RECORDS FOR THIS EXERCISE |
== == ==
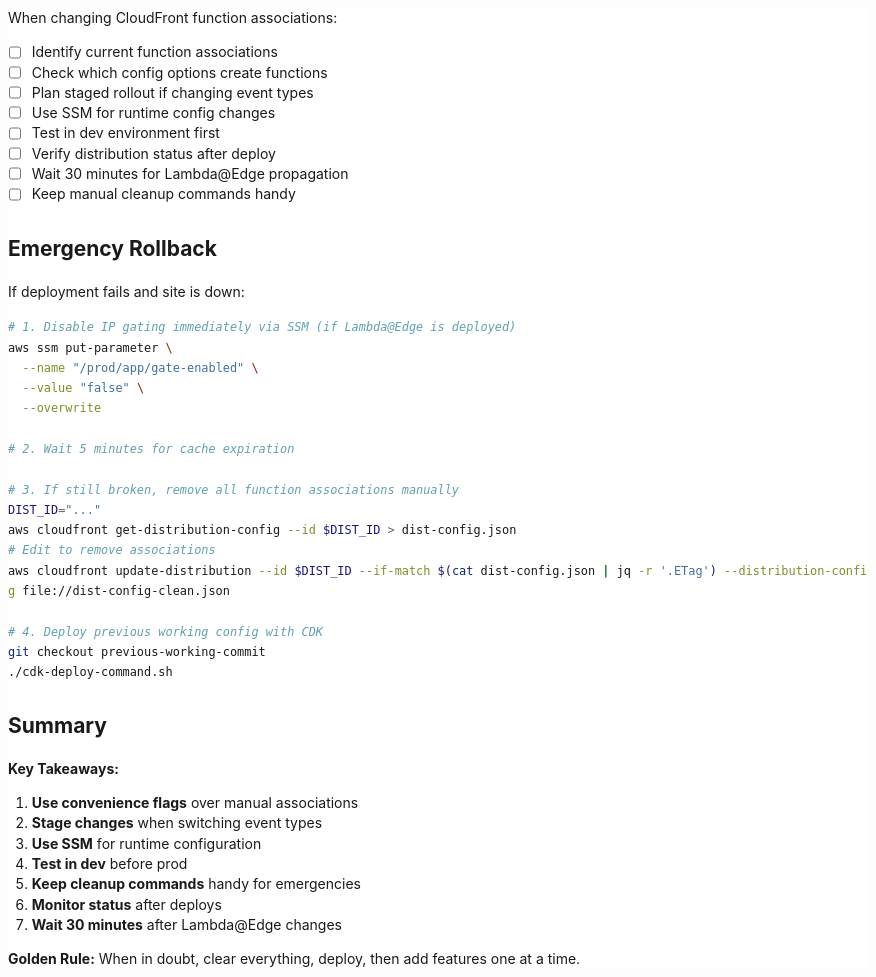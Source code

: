 When changing CloudFront function associations:

- [ ] Identify current function associations
- [ ] Check which config options create functions
- [ ] Plan staged rollout if changing event types
- [ ] Use SSM for runtime config changes
- [ ] Test in dev environment first
- [ ] Verify distribution status after deploy
- [ ] Wait 30 minutes for Lambda@Edge propagation
- [ ] Keep manual cleanup commands handy

## Emergency Rollback

If deployment fails and site is down:

```bash
# 1. Disable IP gating immediately via SSM (if Lambda@Edge is deployed)
aws ssm put-parameter \
  --name "/prod/app/gate-enabled" \
  --value "false" \
  --overwrite

# 2. Wait 5 minutes for cache expiration

# 3. If still broken, remove all function associations manually
DIST_ID="..."
aws cloudfront get-distribution-config --id $DIST_ID > dist-config.json
# Edit to remove associations
aws cloudfront update-distribution --id $DIST_ID --if-match $(cat dist-config.json | jq -r '.ETag') --distribution-config file://dist-config-clean.json

# 4. Deploy previous working config with CDK
git checkout previous-working-commit
./cdk-deploy-command.sh
```

## Summary

**Key Takeaways:**

1. **Use convenience flags** over manual associations
2. **Stage changes** when switching event types
3. **Use SSM** for runtime configuration
4. **Test in dev** before prod
5. **Keep cleanup commands** handy for emergencies
6. **Monitor status** after deploys
7. **Wait 30 minutes** after Lambda@Edge changes

**Golden Rule:** When in doubt, clear everything, deploy, then add features one at a time.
== == ==
ACTIVITY |
Give the number of lines in the entries that hold the string "cleanup", and add nothing else.

RESULT OF THIS EXERCISE |
2